[Start of section]

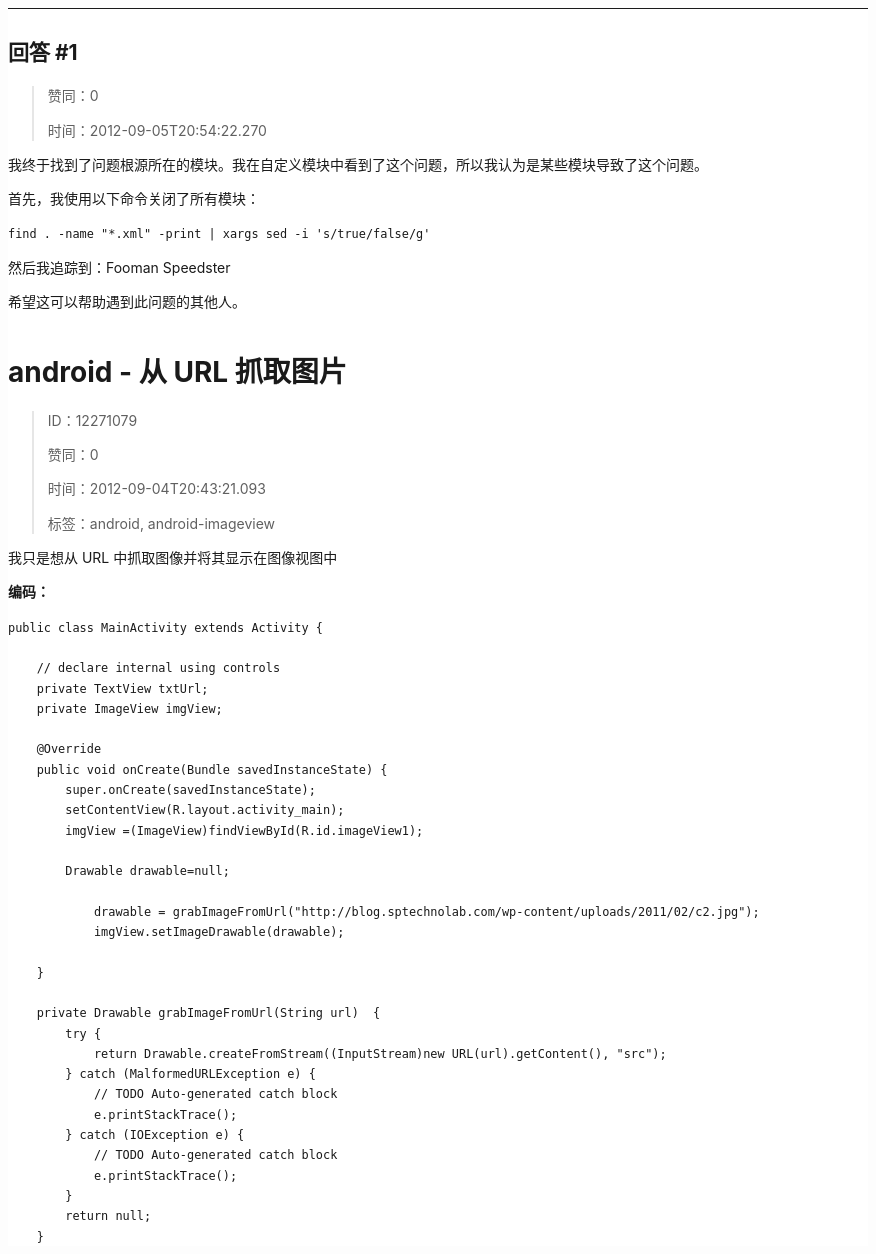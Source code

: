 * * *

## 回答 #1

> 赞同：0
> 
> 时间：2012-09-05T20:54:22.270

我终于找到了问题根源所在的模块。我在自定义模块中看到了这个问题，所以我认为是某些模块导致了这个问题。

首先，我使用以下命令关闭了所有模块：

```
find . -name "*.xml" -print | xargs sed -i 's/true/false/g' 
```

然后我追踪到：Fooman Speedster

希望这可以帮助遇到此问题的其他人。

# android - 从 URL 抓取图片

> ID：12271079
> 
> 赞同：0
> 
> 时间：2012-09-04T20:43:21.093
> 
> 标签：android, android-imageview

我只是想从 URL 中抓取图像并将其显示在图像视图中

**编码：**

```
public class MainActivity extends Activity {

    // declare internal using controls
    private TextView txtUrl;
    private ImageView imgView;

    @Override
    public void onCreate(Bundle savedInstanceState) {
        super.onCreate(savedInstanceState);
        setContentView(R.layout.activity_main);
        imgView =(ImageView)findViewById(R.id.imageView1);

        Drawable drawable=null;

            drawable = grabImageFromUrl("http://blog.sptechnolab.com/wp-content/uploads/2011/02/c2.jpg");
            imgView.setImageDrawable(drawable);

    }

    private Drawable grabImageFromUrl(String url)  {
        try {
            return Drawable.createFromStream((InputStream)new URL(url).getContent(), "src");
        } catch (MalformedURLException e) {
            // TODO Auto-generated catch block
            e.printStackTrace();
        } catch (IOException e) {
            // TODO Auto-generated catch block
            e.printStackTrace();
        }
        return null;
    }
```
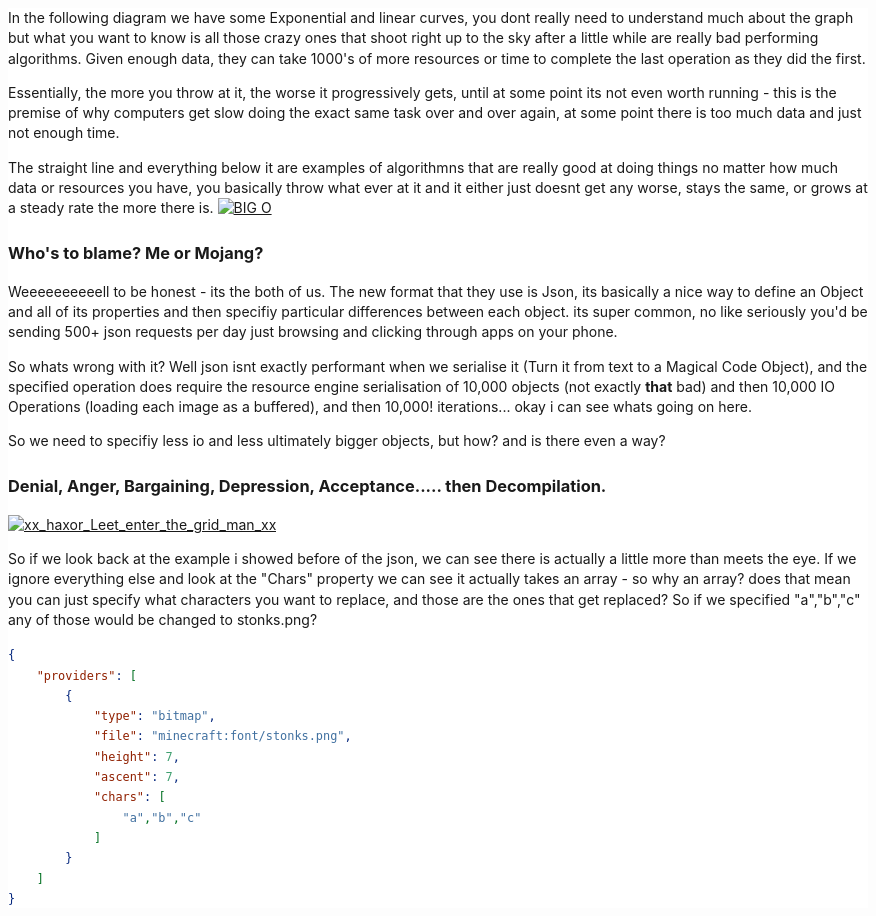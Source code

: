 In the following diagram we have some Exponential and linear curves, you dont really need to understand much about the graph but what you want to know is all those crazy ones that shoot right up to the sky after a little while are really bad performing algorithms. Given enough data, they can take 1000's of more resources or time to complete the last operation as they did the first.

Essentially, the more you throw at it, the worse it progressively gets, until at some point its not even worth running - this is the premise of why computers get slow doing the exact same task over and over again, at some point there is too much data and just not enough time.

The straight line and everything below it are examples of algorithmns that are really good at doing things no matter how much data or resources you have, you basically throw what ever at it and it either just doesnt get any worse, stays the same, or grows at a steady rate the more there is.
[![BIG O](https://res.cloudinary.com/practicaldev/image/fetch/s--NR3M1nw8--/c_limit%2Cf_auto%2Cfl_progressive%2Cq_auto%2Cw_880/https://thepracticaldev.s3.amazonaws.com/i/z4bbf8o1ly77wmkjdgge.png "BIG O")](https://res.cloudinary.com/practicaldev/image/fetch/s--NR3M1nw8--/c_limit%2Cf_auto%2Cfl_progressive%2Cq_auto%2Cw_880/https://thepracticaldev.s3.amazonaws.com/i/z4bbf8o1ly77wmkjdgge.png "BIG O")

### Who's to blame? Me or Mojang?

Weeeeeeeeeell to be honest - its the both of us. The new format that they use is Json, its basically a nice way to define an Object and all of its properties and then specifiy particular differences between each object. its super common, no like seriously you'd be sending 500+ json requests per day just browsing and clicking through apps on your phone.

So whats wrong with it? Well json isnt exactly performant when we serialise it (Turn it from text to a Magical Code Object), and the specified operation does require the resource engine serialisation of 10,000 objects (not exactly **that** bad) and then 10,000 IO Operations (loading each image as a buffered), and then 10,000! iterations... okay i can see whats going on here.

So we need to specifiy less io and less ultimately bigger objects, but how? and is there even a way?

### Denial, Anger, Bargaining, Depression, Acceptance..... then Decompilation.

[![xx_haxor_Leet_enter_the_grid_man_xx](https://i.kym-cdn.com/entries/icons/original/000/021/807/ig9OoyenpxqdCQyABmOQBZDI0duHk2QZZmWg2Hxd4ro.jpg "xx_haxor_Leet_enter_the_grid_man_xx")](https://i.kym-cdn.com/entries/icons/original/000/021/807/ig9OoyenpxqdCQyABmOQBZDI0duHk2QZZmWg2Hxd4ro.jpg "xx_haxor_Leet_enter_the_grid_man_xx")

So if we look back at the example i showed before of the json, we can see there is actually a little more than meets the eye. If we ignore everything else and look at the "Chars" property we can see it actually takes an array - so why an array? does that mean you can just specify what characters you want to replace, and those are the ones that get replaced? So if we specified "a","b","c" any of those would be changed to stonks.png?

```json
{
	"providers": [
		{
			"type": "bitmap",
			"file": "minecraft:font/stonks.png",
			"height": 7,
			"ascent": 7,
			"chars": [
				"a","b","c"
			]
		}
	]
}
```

[End of section]

> [TASK PROMPT] Using the listing above, gather each line that holds the string "onCreate" and copy it.

> [SOLUTION TO THE EXERCISE]
    public void onCreate(Bundle savedInstanceState) {
        super.onCreate(savedInstanceState);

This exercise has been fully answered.